Words: Clare Dwyer Hogg
Image: Barney Beech

Does it ever happen to you that the most mundane little thing, the most minute exchange, suddenly triggers a much bigger explosion of feeling than you expect? Instinctively, I hate this kind of event. It’s the equivalent of walking along a peaceful country lane admiring the cowslips, bending down to pick one, and being mowed down by an articulated lorry that roars out of the soil.

My instinct in these situations is to pick myself up, bruised, and shake my fist at the lorry, fast retreating into the distance. Then I’ll stare at the cowslip in my hand, and fervently wish I’d never picked the damned thing. Wish I’d never looked at it. If only I hadn’t walked down that lane. Should have taken a different route. Could have planned a different day… Like I say, I hate the onslaught of being blindsided by unexpected emotion. I would much rather avoid the experience.

It has become clear to me, though, that brushing myself down and stoically walking on, isn’t a way to avoid this experience. It’s a way to guarantee it keeps happening when I least expect it – for the rest of my life. Which isn’t heartening, if I don’t try to change my response. It is very encouraging, however, if I do.

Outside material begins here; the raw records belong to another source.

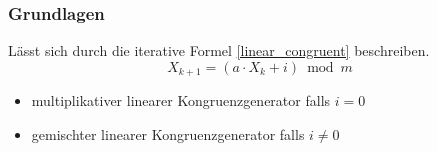 \begin{frame}
	\frametitle{Grundlagen}
	Lässt sich durch die iterative Formel \ref{linear_congruent} beschreiben.
	\begin{equation}
		\label{linear_congruent}
		X_{k+1} = (a \cdot X_{k} + i) \bmod m
	\end{equation}
	\begin{itemize}
		\item multiplikativer linearer Kongruenzgenerator falls $i = 0$
		\item gemischter linearer Kongruenzgenerator falls $i \neq 0$
	\end{itemize}
\end{frame}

If I can bear to sit on the roadside and work out where that crash of emotion came from, I can put a stop to it. And not just put a stop to it: I can institute a change in me, for the better.

The point is, those lorries just don’t come from nowhere. They are deep in an underground car-park, waiting. They’re loaded with emotional cargo, packed with messy emotion and feelings, all tangled and spiky. They may have been there for some time. At some point, I must have unwittingly decided to park them, underneath the surface of my conscious brain. All they need is a little opening above the surface, as small as a gap in the soil, to rev up and emerge at full pelt.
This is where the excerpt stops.